§ TASK BRIEF: Return every line in the entries below where the word "that" shows up.

Stored data
┄┄┄┄┄┄┄┄┄┄
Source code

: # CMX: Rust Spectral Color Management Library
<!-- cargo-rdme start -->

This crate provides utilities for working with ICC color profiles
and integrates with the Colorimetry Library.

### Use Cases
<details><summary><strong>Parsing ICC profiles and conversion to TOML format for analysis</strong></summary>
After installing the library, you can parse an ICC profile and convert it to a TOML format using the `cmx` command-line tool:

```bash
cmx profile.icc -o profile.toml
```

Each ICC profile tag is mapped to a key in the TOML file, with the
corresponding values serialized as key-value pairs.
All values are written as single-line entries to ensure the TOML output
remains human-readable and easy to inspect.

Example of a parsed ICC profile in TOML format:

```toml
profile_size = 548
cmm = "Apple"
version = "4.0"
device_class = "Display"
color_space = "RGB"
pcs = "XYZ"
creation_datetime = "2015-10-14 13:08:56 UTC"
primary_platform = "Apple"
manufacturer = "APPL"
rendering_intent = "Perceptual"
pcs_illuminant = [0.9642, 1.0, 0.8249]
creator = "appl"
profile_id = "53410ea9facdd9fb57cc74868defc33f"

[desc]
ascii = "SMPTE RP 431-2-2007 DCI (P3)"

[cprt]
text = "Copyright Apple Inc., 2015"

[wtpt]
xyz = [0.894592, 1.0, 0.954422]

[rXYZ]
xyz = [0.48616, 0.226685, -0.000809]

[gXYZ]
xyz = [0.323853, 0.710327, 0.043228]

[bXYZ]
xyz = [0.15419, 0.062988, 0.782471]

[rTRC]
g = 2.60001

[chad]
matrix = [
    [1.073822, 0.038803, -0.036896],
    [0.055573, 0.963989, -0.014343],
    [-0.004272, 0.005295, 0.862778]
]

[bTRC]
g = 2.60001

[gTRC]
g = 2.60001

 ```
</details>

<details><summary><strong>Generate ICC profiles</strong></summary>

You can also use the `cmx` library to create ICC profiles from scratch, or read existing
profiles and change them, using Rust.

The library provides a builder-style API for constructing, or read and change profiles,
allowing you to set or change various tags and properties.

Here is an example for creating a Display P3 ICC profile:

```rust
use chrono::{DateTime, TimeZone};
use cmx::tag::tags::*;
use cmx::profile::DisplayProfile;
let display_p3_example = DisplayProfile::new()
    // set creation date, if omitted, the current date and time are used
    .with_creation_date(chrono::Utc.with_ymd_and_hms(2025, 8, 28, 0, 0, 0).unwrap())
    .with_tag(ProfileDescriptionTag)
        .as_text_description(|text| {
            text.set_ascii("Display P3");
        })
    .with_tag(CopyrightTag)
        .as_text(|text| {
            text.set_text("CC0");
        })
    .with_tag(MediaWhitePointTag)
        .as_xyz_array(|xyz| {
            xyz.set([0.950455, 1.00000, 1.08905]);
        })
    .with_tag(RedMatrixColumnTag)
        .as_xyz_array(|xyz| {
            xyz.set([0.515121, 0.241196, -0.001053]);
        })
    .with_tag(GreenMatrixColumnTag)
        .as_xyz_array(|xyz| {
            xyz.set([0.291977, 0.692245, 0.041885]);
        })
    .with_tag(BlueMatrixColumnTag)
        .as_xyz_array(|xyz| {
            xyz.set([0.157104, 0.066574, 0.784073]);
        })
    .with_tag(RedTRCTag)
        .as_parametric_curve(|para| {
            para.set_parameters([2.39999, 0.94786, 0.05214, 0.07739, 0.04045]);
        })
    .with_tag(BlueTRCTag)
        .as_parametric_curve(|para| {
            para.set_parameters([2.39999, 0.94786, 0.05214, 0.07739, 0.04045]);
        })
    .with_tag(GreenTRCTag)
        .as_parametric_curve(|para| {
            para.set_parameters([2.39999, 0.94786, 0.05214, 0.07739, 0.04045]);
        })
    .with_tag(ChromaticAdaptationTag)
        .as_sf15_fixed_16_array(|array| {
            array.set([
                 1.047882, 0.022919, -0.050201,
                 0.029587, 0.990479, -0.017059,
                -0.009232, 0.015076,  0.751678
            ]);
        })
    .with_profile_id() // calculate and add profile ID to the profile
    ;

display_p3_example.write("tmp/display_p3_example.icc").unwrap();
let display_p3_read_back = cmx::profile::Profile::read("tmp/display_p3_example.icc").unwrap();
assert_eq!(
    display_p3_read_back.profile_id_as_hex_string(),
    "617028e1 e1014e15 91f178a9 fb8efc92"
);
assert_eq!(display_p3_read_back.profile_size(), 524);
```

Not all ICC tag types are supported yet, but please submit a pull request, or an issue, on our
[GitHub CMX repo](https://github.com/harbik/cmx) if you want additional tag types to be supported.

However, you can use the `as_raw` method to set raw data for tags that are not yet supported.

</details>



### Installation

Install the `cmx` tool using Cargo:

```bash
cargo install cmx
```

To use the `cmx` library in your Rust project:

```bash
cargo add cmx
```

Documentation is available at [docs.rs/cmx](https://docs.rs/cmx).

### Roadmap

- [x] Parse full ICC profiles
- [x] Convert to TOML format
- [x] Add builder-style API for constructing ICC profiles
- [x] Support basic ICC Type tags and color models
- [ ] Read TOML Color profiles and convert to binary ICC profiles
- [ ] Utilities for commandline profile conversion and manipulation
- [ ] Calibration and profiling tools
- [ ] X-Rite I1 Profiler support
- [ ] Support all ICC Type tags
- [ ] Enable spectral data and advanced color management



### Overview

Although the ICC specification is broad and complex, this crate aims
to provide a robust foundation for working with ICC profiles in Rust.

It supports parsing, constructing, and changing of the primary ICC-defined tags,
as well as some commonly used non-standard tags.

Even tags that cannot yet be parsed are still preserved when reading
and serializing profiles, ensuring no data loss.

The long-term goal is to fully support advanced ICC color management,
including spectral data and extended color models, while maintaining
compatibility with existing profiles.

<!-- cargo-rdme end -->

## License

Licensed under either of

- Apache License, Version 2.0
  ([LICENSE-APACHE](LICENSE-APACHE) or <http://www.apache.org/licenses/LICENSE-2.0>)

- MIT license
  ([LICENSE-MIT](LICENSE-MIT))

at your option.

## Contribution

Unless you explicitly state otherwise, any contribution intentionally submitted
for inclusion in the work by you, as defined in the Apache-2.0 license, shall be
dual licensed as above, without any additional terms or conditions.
┄┄┄┄┄┄┄┄┄┄
§ RESULT OF THE TASK:
However, you can use the `as_raw` method to set raw data for tags that are not yet supported.
Even tags that cannot yet be parsed are still preserved when reading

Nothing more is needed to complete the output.